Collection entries

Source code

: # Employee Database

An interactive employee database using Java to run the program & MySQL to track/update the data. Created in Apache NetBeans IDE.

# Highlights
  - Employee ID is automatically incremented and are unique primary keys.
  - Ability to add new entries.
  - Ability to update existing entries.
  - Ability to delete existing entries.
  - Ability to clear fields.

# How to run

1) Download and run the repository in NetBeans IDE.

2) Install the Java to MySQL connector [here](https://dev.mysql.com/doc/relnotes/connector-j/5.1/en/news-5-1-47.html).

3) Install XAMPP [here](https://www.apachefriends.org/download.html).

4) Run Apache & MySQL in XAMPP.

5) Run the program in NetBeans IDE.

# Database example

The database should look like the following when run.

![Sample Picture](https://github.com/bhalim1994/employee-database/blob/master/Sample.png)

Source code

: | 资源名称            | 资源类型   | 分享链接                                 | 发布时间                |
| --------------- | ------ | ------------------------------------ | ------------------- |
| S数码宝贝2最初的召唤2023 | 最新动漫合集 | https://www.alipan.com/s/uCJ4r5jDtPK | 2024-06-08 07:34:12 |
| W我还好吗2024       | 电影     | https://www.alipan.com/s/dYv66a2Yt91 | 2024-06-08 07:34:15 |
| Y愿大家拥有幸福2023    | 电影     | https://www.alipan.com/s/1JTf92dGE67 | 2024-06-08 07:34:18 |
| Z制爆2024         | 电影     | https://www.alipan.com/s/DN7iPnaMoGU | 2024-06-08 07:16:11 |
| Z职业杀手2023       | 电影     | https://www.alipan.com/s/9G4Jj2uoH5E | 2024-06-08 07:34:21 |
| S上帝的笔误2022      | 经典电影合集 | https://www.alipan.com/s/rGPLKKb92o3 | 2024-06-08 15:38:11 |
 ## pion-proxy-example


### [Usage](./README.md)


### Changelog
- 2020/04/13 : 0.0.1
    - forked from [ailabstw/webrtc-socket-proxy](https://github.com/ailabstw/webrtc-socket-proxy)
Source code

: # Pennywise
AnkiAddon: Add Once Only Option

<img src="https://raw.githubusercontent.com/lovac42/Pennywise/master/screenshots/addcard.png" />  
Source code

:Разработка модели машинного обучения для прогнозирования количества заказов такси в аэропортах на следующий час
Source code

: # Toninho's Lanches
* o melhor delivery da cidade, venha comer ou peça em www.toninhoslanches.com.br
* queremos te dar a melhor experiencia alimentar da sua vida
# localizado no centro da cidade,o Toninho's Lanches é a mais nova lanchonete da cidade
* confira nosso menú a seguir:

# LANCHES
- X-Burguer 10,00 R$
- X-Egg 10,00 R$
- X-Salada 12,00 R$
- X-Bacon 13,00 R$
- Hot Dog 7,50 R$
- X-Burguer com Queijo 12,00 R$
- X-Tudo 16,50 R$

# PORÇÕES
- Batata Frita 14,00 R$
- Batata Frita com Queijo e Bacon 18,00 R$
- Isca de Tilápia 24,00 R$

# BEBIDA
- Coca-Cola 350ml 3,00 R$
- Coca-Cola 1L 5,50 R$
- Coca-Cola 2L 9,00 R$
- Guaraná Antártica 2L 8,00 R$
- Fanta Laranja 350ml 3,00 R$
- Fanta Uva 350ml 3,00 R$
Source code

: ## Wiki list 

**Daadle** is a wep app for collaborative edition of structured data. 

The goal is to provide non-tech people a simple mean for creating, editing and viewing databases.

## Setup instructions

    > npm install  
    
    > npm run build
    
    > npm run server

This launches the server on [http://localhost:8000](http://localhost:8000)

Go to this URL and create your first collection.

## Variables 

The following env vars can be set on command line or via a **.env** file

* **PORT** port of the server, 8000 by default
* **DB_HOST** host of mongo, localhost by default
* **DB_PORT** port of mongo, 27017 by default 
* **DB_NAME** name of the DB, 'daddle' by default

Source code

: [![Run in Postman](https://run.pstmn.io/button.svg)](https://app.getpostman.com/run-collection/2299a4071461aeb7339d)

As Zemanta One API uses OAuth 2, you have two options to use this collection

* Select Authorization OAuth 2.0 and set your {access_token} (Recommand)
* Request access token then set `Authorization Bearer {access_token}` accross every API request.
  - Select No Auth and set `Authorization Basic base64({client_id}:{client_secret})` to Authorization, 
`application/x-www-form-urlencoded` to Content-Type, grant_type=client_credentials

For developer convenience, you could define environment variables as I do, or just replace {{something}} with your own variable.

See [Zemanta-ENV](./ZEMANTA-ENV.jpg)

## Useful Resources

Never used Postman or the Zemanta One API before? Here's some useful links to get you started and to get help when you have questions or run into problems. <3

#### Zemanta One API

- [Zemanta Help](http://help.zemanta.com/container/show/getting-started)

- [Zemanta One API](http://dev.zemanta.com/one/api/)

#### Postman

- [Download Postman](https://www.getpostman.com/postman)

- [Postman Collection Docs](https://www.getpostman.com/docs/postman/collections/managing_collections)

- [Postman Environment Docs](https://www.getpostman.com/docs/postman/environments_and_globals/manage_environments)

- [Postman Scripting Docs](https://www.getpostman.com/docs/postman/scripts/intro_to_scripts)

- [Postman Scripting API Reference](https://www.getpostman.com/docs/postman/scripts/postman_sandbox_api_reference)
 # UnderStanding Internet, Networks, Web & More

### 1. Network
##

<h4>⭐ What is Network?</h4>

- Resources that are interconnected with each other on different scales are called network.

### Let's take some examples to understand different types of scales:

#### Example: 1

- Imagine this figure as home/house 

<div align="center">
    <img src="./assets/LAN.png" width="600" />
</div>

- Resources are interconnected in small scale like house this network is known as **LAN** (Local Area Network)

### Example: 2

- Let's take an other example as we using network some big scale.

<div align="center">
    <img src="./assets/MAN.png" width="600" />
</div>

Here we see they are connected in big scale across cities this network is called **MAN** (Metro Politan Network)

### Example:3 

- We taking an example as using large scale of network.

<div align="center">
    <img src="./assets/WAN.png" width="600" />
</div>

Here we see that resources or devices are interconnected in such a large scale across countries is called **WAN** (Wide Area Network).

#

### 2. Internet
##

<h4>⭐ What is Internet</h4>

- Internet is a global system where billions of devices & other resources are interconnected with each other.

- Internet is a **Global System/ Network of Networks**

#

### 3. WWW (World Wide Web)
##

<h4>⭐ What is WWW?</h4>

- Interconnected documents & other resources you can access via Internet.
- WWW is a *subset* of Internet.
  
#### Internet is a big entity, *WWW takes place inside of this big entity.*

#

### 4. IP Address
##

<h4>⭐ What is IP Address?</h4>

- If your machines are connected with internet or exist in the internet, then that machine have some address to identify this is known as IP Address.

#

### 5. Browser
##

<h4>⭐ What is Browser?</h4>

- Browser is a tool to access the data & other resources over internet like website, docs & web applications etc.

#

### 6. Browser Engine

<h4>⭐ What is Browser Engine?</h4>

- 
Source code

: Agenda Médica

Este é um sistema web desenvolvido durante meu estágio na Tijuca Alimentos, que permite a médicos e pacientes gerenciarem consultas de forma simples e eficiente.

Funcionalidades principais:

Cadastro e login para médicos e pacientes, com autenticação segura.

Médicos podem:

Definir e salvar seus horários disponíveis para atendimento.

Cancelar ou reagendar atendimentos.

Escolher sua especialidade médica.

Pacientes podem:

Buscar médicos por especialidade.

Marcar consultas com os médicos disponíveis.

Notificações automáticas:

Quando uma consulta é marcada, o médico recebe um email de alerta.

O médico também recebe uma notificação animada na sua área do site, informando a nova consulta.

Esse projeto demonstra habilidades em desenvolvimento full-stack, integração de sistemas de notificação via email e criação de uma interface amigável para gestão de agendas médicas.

_What the exercise asks_:
For the records above, tally the lines in which "Pennywise" appears, and give the number by itself.

_Task response_:
2